Cantasha tourna le visage vers Renatka. Malgré le peu de lumière, il put y lire la colère. Il prit lui aussi la parole :
- Poussez-vous ! Poussez-vous tous ! Laissez-moi faire.
Quand ils se furent tous écartés du passage, Renatka levant la main, ouvrit une brèche dans la haie qui n’était plus protégée par les runes. Dès qu’ils virent le passage ouvert, tous les accueillis s’y engouffrèrent. Les cantileuses restèrent la torche à la main. Elles se tournèrent vers Cantasha.
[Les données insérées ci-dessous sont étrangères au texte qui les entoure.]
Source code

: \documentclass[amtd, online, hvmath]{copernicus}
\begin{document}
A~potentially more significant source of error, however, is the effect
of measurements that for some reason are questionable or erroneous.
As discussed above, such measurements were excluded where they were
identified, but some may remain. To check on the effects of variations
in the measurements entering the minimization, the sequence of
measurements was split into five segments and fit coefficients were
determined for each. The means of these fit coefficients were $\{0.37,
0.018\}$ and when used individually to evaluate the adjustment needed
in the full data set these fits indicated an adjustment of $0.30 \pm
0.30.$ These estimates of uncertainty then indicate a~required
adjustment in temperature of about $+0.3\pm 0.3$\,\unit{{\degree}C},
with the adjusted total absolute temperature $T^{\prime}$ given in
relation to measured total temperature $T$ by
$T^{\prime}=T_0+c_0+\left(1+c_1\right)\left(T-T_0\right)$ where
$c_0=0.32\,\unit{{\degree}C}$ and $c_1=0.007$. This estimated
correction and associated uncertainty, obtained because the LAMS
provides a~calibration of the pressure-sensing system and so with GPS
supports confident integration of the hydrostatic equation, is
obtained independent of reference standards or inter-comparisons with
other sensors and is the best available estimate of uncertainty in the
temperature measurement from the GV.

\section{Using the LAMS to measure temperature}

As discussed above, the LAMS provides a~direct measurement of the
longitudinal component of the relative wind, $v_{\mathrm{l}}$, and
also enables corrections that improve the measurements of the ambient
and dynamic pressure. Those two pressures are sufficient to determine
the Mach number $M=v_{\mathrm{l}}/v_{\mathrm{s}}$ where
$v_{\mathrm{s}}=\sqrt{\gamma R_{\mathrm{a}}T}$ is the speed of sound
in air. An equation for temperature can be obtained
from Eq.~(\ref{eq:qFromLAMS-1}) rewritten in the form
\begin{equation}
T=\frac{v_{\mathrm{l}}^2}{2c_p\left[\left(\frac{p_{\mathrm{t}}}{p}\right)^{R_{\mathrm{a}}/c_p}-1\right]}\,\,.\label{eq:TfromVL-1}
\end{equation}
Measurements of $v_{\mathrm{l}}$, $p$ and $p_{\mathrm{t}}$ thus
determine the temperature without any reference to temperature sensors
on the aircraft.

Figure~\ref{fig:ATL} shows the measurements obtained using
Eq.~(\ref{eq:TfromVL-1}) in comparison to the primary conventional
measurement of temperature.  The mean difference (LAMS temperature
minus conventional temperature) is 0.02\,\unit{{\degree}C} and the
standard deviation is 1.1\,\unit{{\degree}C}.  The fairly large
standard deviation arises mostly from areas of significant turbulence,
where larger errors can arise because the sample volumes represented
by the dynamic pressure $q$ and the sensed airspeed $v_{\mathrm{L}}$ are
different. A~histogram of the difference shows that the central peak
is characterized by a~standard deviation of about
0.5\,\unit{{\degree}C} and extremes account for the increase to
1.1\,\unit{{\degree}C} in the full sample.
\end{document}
- Rejoignez l’enchanteresse Sifréma qui est dans la grotte ouverte sous la fondation ou sous ce qui reste de la fondation. Elle vous donnera des instructions. Mais surtout ne marchez sur rien qui soit sans couleur. Utilisez vos torches.
Cantasha ne les regarda même pas partir. Elle se retourna vars le tertre et avança en essayant de voir dans la nuit.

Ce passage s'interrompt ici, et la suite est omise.